The Life and Opinions of Tristram Shandy, Gentleman/Volume 8/Chapter 17
CHAP. XVII.
These attacks of Mrs. Wadman, you will readily conceive to be of different kinds; varying from each other, like the attacks which history is full of and from the same reasons. A general looker on, would scarce allow them to be attacks at all—or if he did, would confound them all together—but I write not to them: it will be time enough to be a little more exact in my descriptions of them, as I come up to them, which will not be for some chapters; having nothing more to add in this, but that in a bundle of original papers and drawings which my father took care to roll up by themselves, there is a plan of Bouchain in perfect preservation (and shall be kept so, whilst I have power to preserve any thing) upon the lower corner of which, on the right hand side, there is still remaining the marks of a snuffy finger and thumb, which there is all the reason in the world to imagine, were Mrs.
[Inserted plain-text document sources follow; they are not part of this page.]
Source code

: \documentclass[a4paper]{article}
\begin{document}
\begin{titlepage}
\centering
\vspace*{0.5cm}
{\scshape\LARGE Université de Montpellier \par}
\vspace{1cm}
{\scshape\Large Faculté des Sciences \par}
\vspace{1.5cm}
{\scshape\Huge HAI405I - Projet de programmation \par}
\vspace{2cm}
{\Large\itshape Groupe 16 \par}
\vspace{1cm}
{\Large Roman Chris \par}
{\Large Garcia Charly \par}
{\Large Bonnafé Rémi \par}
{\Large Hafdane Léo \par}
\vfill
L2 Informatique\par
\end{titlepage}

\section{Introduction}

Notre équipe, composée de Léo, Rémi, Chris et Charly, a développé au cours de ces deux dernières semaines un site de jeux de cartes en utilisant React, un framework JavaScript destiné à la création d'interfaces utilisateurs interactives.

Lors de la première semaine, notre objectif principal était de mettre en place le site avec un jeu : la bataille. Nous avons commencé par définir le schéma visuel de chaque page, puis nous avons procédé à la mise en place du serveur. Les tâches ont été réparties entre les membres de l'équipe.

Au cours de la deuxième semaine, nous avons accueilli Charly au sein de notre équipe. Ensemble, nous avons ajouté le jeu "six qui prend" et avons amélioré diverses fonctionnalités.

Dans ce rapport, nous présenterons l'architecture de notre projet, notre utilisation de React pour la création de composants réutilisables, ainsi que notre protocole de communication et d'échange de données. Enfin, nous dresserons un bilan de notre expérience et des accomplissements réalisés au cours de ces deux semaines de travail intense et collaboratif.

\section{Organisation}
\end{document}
Wadman's; for the opposite side of the margin, which I suppose to have been my uncle Toby's, is absolutely clean: This seems an authenticated record of one of these attacks; for there are vestigia of the two punctures partly grown up, but still visible on the opposite corner of the map, which are unquestionably the very holes, through which it has been pricked up in the sentry-box———
By all that is priestly! I value this precious relick, with it's stigmata and pricks, more than all the relicks of the Romish church—always excepting, when I am writing upon these matters, the pricks which enter'd the flesh of St. Radagunda in the desert, which in your road from Fesse to Cluny, the nuns of that name will shew you for love.